Use of open source software in application monitoring gives you the flexibility to further customize these tools for your specific monitoring needs. By utilizing an extensive range of supported Grafana data sources and Telegraf plugins, your monitoring solution can integrate metrics from various application components, such as CDNs, APIs, databases, networks, and firewalls, along with business key performance indicators (KPIs) into a single dashboard.
When moving from a self-managed SQL Server environment to a managed database solution like Amazon Relational Database Service (Amazon RDS) for SQL Server, you can monitor your database using integrated solutions like Amazon CloudWatch and Amazon RDS Performance Insights. These services provide many advantages over self-managed solutions. However, if you’re heavily invested in an agent-based monitoring solution, you may feel restricted because you can’t extend the same solution to Amazon RDS for SQL Server due to the lack of access to the underlying operating system.
Amazon RDS Custom is a managed database service for applications that require customization of the underlying operating system and database environment. You can now monitor Amazon RDS custom metrics in your existing monitoring solution. Because RDS Custom provides complete access to the underlying OS, you can install a variety of monitoring agents, such as Telegraf. This also enables you to have granular control over various metrics and customize your monitoring solution even further.
In this post, we explain how to implement this solution and improve observability for Amazon RDS Custom for SQL Server.
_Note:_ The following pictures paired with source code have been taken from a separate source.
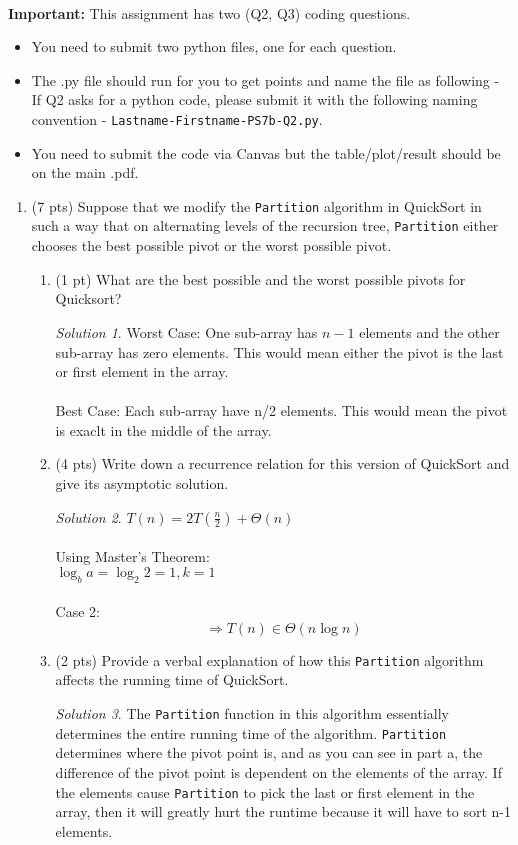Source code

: \documentclass[12pt]{article}
\theoremstyle{remark}
\newtheorem*{solution}{Solution}
\begin{document}
\hrulefill
\pagebreak
\\
\textbf{Important:} This assignment has two (Q2, Q3) coding questions. 
\begin{itemize}
    \item You need to submit two python files, one for each question.
    \item The .py file should run for you to get points and name the file as following - \\
If Q2 asks for a python code, please submit it with the following naming convention - \texttt{Lastname-Firstname-PS7b-Q2.py}.
\item You need to submit the code via Canvas but the table/plot/result should be on the main .pdf.
\end{itemize}
\pagebreak

\begin{enumerate}
\item (7 pts) Suppose that we modify the {\tt Partition} algorithm in QuickSort in such a way that on alternating levels of the recursion tree, {\tt Partition} either chooses the best possible pivot or the worst possible pivot. 
\begin{enumerate}
    \item (1 pt) What are the best possible and the worst possible pivots for Quicksort?
\begin{solution}
Worst Case: One sub-array has $n-1$ elements and the other sub-array has zero elements. This would mean either the pivot is the last or first element in the array. \\ \\ 
Best Case: Each sub-array have n/2 elements. This would mean the pivot is exaclt in the middle of the array.
\end{solution}

    \item (4 pts) Write down a recurrence relation for this version of QuickSort and give its asymptotic solution. 
\begin{solution}
$T(n) = 2T(\frac{n}{2}) + \Theta(n)$ \\ \\
Using Master's Theorem: \\
$\log_b a = \log_2 2 = 1, k = 1$ \\ \\
Case 2:
$$\Rightarrow T(n) \in \Theta(n\log n)$$
\end{solution}
    \item (2 pts) Provide a verbal explanation of how this {\tt Partition} algorithm affects the running time of QuickSort.
\begin{solution}
The {\tt Partition} function in this algorithm essentially determines the entire running time of the algorithm. {\tt Partition} determines where the pivot point is, and as you can see in part a, the difference of the pivot point is dependent on the elements of the array. If the elements cause {\tt Partition} to pick the last or first element in the array, then it will greatly hurt the runtime because it will have to sort n-1 elements.
\end{solution}


\end{enumerate}
\end{enumerate}
\end{document}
Remember, to persist the changes made on your RDS Custom instance, you should create your own Custom Engine Version (CEV). The CEV feature allows you to use your own AMI as a basis for RDS Custom for SQL Server, and ensures your OS changes will persist in certain situations, such as a disk corruption.
Monitoring tools used in this post
To build a monitoring solution, Amazon RDS Custom allows you the flexibility to use a variety of open source or proprietary software’s which requires access to the underling operating system. We use the following open source software’s in this post:
InfluxDB – InfluxDB is an open source timeseries database. We use InfluxDB for storing metrics.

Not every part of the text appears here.